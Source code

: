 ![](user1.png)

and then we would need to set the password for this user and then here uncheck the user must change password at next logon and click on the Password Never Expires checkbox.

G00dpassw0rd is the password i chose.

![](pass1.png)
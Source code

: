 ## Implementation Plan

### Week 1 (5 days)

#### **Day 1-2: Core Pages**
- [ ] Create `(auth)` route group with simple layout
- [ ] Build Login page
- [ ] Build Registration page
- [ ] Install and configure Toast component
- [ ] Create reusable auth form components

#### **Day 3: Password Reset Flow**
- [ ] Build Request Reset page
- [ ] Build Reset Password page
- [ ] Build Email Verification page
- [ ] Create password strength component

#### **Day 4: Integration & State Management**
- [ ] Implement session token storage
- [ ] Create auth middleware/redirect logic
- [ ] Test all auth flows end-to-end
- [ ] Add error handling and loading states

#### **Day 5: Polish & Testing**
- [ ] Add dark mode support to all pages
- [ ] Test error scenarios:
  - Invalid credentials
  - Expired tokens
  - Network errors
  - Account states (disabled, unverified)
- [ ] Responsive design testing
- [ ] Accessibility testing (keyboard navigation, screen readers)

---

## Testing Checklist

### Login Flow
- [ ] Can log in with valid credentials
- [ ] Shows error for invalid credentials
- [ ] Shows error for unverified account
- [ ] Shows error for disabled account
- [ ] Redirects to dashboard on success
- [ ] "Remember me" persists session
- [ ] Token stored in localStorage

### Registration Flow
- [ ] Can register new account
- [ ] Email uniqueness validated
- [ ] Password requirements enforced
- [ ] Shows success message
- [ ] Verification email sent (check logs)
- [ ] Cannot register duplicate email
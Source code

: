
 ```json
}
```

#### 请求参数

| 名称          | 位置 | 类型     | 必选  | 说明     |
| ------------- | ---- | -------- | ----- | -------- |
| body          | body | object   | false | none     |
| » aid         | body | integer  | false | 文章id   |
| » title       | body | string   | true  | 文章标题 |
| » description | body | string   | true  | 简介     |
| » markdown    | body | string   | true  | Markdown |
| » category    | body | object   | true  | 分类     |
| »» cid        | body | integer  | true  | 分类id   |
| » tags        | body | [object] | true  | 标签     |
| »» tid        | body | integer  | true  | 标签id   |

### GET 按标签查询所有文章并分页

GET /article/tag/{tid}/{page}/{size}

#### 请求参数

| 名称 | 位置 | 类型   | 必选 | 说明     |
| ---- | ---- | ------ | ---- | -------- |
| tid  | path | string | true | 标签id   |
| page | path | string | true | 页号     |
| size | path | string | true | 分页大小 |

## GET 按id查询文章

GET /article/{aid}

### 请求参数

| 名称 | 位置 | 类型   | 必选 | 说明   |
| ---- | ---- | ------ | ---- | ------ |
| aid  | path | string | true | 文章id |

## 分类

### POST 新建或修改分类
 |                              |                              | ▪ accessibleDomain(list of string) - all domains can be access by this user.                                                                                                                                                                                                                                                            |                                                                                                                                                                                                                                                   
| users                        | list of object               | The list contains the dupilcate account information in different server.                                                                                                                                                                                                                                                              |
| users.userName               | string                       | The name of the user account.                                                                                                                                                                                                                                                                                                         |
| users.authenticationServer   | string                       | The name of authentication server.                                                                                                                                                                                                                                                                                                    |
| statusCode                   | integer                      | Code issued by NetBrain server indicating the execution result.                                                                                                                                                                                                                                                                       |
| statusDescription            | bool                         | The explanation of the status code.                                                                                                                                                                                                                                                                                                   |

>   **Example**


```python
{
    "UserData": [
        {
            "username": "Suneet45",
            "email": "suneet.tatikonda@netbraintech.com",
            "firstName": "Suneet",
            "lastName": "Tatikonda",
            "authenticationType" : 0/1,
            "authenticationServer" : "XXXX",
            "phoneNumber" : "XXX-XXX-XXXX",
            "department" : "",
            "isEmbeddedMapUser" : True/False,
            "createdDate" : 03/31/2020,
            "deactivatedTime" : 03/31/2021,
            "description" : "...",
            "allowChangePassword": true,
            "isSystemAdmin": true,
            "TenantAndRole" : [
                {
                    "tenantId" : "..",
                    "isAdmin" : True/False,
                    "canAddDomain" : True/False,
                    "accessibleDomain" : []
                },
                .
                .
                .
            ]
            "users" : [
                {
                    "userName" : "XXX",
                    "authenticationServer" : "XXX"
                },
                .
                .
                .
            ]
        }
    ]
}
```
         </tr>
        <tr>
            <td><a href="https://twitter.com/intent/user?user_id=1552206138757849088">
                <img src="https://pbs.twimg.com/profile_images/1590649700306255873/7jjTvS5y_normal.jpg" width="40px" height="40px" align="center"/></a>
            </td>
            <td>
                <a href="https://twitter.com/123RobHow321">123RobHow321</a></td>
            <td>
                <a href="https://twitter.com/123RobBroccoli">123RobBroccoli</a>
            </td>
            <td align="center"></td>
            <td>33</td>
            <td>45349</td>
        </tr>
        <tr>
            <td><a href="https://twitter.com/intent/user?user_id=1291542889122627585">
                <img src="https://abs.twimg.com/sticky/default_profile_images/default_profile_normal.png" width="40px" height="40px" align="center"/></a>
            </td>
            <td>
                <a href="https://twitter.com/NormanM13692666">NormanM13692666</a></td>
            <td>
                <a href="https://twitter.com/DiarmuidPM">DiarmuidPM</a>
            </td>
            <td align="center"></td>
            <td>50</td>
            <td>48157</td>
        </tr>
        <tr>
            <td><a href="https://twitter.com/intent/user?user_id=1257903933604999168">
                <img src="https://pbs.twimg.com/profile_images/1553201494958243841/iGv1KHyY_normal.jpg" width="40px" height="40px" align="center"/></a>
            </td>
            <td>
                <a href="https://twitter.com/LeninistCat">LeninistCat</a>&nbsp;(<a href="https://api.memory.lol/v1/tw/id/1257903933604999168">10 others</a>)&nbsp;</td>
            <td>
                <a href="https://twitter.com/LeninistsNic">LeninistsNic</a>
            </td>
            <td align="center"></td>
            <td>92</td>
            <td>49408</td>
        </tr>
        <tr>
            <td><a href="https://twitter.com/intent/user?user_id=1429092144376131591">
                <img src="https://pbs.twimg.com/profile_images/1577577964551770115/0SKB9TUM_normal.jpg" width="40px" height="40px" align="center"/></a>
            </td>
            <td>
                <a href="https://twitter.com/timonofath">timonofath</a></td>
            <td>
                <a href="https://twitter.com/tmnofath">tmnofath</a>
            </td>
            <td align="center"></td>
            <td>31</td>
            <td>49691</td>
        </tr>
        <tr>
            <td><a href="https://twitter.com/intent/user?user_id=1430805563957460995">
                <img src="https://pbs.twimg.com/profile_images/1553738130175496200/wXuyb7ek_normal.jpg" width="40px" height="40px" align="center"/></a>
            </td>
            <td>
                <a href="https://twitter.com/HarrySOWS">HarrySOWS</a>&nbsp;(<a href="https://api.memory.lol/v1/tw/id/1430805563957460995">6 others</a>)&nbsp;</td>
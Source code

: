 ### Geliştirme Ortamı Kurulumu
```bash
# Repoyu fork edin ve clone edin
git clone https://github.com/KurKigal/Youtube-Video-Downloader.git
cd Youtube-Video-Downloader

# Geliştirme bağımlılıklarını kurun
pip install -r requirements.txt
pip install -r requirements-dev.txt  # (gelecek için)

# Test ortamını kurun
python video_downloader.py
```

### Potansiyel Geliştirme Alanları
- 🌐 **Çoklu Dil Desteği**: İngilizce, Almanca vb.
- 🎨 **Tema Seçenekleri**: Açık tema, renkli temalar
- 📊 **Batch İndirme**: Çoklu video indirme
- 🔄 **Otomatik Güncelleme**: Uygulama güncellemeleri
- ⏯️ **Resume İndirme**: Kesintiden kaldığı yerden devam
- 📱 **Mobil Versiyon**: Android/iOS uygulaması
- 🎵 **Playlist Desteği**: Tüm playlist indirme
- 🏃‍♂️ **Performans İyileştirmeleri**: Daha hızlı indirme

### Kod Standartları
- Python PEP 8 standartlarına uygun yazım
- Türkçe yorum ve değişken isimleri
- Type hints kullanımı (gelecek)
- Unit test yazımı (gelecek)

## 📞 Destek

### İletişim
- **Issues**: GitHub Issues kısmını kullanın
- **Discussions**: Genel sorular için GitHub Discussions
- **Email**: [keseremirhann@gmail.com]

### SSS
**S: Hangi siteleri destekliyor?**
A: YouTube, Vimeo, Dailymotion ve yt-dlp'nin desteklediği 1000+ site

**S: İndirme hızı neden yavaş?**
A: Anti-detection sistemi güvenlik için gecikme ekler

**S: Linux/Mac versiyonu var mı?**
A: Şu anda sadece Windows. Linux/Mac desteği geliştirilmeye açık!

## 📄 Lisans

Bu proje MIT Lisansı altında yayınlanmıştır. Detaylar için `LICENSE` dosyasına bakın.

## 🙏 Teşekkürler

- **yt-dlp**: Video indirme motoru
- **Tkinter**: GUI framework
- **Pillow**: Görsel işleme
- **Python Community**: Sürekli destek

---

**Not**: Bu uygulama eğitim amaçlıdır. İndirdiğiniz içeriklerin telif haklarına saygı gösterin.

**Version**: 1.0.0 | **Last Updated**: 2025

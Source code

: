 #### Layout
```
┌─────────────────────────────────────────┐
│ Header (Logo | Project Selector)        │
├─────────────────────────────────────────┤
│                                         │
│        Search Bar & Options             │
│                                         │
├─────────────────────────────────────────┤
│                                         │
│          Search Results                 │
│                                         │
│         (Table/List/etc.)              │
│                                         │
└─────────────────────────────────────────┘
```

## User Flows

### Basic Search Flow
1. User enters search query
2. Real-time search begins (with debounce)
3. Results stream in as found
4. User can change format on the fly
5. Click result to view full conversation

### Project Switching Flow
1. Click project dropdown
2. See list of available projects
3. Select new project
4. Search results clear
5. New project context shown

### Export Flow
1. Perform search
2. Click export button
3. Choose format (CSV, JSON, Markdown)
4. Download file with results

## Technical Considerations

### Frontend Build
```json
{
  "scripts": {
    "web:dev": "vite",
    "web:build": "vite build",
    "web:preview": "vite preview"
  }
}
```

Assigned task -
Across all lines above, count those with the string "vite". Only the number is wanted.

Output for this task -
3